Here are the facts at this moment in time: The growth of the Canadian economy continues to struggle in the wake of lower oil prices and a dropping loonie.
Interest rates are at historic lows. The Bank of Canada’s prime interest rate is now at .75%. The prime lending rate for consumers is 2.85%. Five-year fixed mortgage rates are between 2.64% and 2.79%. Five-year variable rates range from 2.15% to 2.3%.
House prices have spiked in a few hot spots across the country — most notably Toronto and Vancouver where prices have risen 10% and 11% respectively — which is skewing the national average.
Household debt is sitting at 163.3% as a percentage of disposable income according to Statistic Canada's recent report -- only marginally lower than the record 163.9% ratio the agency reported in the fourth quarter of 2014.
Should Canadians be concerned about their jobs? Will interest rates start to rise soon? Will there be a housing meltdown? Is household debt out-of-control?
Let’s see. The Bank of Canada’s (BoC) Governor Stephen Poloz, in his latest statement, was clear about one thing — he was confident that the regulatory changes to mortgage lending was working and those taking on mortgages were able to pay them. So, as far as interest rates, it’s pretty safe to say, barring any major economic upheaval, that low interest rates are here to stay until the economy starts to grow.
The Chair of the US Federal Reserve Janet Yellen announced recently that interest rate hikes are coming. Yellen said if the American recovery continues, rates with rise this year. As the US economy starts to pick up steam, then Canada’s economy will likely follow.
At this time consumers are taking advantage of low rates to pay down mortgage debt. A recent survey by Manulife Bank of Canada found that 40% of homeowners are starting to pay off their mortgages ahead of schedule. Manulife found that 18% made extra lump-sum payments in the past year, while 17% increased their regular payments which reduces amortization. Another five per cent did both.
The annual survey of home buying habits by the Canadian Association of Accredited Mortgage Professionals (CAAMP) finds the same thing. CAAMP found that first-time buyers are, on average, putting 21% down and expect to tighten up amortization periods from 25 years to 20 by increasing their payments.
If Poloz was truly concerned about debt then raising interest rates would quickly nip that worry. But raising interest rates would not help what Poloz sees as a bigger concern — weak exports and business spending. Basically, Canada’s economy is stagnant. What the BoC does monitor closely is the rate of inflation, which it aims to keep between 1% and 3%. If it starts to edge closer to the 3% rate, then we can expect some changes. The current inflation rate is hovering around the 2% mark.

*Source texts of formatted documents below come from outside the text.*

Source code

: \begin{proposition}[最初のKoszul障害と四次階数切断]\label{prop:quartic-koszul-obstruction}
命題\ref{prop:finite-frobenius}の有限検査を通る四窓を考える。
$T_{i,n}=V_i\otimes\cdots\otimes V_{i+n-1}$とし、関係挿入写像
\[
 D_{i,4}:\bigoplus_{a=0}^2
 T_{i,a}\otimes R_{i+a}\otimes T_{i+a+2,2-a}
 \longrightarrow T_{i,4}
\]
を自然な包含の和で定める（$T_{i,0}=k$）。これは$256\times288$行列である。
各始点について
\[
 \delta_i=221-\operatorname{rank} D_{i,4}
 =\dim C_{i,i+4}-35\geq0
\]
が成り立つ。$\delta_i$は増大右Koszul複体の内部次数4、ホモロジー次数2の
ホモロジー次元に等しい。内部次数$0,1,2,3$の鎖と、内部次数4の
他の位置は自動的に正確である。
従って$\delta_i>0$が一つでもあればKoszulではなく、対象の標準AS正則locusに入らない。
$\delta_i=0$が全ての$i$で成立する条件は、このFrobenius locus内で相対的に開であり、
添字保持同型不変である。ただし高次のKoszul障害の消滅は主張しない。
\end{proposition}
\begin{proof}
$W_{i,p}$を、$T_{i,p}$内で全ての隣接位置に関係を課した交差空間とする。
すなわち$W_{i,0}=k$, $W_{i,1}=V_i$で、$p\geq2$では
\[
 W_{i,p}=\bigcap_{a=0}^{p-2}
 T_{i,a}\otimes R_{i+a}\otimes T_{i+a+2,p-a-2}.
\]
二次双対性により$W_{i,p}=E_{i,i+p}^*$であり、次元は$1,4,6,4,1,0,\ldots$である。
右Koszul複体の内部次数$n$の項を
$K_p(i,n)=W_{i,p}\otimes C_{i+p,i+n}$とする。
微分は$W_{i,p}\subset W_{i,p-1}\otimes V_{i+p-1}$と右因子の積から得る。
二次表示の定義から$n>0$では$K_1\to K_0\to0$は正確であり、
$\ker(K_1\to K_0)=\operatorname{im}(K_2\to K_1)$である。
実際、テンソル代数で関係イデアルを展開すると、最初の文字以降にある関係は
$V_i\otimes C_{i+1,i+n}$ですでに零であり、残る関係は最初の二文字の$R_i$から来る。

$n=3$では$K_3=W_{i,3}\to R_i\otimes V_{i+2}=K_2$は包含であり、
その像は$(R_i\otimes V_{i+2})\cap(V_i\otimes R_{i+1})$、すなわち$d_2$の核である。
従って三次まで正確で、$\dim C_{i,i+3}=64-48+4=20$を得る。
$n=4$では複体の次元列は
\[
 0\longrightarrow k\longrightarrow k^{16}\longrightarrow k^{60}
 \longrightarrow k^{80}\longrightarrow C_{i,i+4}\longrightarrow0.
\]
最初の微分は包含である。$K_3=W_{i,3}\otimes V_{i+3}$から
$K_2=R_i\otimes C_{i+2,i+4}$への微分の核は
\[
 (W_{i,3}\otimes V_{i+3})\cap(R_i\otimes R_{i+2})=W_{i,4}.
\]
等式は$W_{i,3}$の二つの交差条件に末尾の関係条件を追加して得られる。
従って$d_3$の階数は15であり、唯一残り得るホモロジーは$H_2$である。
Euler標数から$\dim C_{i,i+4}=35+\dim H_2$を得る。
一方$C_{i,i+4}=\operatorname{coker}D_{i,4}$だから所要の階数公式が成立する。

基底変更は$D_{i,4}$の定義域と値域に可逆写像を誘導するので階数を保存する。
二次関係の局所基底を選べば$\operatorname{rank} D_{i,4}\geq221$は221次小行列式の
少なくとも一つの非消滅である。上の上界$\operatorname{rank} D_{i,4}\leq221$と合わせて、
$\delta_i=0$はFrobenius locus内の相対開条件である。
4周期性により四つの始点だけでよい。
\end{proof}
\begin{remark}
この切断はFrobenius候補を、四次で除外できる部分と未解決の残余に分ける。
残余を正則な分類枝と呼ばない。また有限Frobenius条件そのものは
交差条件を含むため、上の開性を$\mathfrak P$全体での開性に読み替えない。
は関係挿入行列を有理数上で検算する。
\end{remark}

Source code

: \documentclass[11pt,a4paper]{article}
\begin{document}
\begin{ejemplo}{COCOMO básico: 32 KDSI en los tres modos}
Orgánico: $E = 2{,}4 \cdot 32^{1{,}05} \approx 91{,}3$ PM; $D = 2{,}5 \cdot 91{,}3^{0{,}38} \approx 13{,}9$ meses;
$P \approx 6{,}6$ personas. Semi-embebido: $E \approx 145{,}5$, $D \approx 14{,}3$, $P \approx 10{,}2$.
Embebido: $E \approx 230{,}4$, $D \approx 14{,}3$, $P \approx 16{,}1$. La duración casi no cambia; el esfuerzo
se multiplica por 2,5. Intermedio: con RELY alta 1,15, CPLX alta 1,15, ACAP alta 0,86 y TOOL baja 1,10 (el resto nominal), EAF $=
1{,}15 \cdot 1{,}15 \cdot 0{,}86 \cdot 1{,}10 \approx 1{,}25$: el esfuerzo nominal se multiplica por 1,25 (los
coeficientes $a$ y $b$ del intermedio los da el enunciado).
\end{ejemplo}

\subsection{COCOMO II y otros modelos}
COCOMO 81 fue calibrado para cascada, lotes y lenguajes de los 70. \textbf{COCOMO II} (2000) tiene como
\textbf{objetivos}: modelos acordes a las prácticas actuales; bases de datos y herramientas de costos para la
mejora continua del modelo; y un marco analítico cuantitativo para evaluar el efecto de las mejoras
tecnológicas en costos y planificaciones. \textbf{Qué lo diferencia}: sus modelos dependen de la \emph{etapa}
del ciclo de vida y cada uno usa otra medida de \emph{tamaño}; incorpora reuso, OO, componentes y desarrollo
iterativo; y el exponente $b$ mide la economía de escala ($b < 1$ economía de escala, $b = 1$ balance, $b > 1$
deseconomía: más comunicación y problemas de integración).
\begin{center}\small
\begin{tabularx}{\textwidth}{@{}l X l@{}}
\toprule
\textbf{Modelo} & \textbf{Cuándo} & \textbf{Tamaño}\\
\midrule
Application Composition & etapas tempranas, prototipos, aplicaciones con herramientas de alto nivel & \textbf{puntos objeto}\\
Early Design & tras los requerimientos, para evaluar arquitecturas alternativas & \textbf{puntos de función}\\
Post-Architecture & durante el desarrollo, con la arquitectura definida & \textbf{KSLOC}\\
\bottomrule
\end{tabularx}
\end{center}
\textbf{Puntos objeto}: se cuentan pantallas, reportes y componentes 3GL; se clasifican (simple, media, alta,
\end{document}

House price increases may still be a concern; however, there is evidence that prices are stabilizing. According to the Canadian Real Estate Association (CREA) only half of Canadian provinces can expect house prices to increase.
Canada Mortgage and Hosing Corporation (CMC) recently reported that while there are some concerns about overheated regional markets, the overall national risk remains low.
While newspaper headlines tend to be somewhat controversial, the reality is that many Canadians are getting better educated financially, are putting themselves in stronger financial positions and are more resilient to whatever is happening in the country.
Rising house prices increase consumer wealth and are likely to be associated with an increase in mortgage equity withdrawal. Mortgage equity withdrawal means people remortgage and take out a bigger loan against the value of their house. It means they have more money that they can spend and this leads to an increase in consumer spending and therefore Aggregate demand.